ECG Biometric Authentication Using Deep CNN Feature Learning from Analytic Wavelet-Transformed Signals

Authors

  • Sairul Izwan Safie Universiti Kuala Lumpur, Johor Bahru, Malaysia https://orcid.org/0000-0003-1079-5014
  • Noor Huda Ja’afar Universiti Kuala Lumpur, Johor Bahru, Malaysia
  • Azyyati Johari Universiti Kuala Lumpur, Johor Bahru, Malaysia
  • Mohd Anuar Ismail Universiti Kuala Lumpur, Johor Bahru, Malaysia

DOI:

https://doi.org/10.3991/ijoe.v20i15.51041

Keywords:

ECG, Biometric, Authentication, Convolution Neural Network(CNN), Continuous Morse Wavelet Transform

Abstract


This paper investigates the use of continuous morse wavelet transform (CWT) coefficients as inputs to convolutional neural networks (CNNs) for electrocardiogram (ECG) biometric authentication. We evaluate the performance and generalization of pre-trained SqueezeNet architecture using the ECG-ID Database. Our approach involves extracting 10 scalograms from each subject’s ECG signals and employing gradient descent optimization during training. The models demonstrate high accuracy, achieving over 90% on both training and validation datasets, indicating robust performance and minimal overfitting. Further analysis using the F1 confidence curve and ROC curve reveals a balanced trade-off between precision and recall, with an optimal F1 score of 0.84 and an AUC of 0.84, respectively. Additionally, we explore the impact of different CWT parameter settings, including Voice per Octave (VPO), symmetry parameter (gamma), and time-bandwidth product (P2).
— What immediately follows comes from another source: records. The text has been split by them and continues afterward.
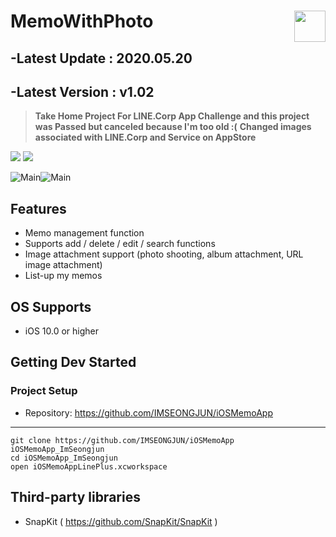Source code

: 
# MemoWithPhoto <img src = "https://github.com/IMSEONGJUN/iOSMemoApp/blob/master/images/Icon-60.png?raw=true" width = 50 align = right>

## -Latest Update : 2020.05.20
## -Latest Version : v1.02

> **Take Home Project For LINE.Corp App Challenge and this project was Passed but canceled because I'm too old :(**
> **Changed images associated with LINE.Corp and Service on AppStore** 

[<img src = "https://devimages-cdn.apple.com/app-store/marketing/guidelines/images/badge-download-on-the-app-store.svg">](https://apps.apple.com/us/app/memowithphoto/id1506735819?mt=8) [<img src = "https://devimages-cdn.apple.com/app-store/marketing/guidelines/images/badge-download-on-the-app-store-kr.svg">](https://apps.apple.com/kr/app/memowithphoto/id1506735819?mt=8)


![Main](https://github.com/IMSEONGJUN/iOSMemoApp/raw/master/images/00.png)![Main](https://github.com/IMSEONGJUN/iOSMemoApp/raw/master/images/01.jpg)

## Features

- Memo management function
- Supports add / delete / edit / search functions
- Image attachment support (photo shooting, album attachment, URL image attachment)
- List-up my memos

## OS Supports

- iOS 10.0 or higher

## Getting Dev Started

### Project Setup

- Repository: https://github.com/IMSEONGJUN/iOSMemoApp
---
```
git clone https://github.com/IMSEONGJUN/iOSMemoApp iOSMemoApp_ImSeongjun
cd iOSMemoApp_ImSeongjun
open iOSMemoAppLinePlus.xcworkspace
```
 
## Third-party libraries

- SnapKit ( https://github.com/SnapKit/SnapKit )
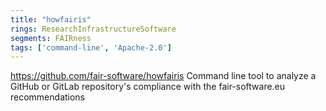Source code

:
 ```yaml
---
title: "howfairis"
rings: ResearchInfrastructureSoftware
segments: FAIRness
tags: ['command-line', 'Apache-2.0']
---
```

https://github.com/fair-software/howfairis
Command line tool to analyze a GitHub or GitLab repository's compliance with the fair-software.eu recommendations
The optimal VPO of 41 yields an AUC of 0.87 and an F1 score of 0.84. The best performance is achieved with gamma values greater than 2 and time-bandwidth products between 45 and 80, enhancing time localization and frequency resolution. In this study, the significance of fine-tuning wavelet parameters to improve the effectiveness of ECG biometric systems is demonstrated, demonstrating the potential of combining CWT and CNNs for reliable biometric authentication.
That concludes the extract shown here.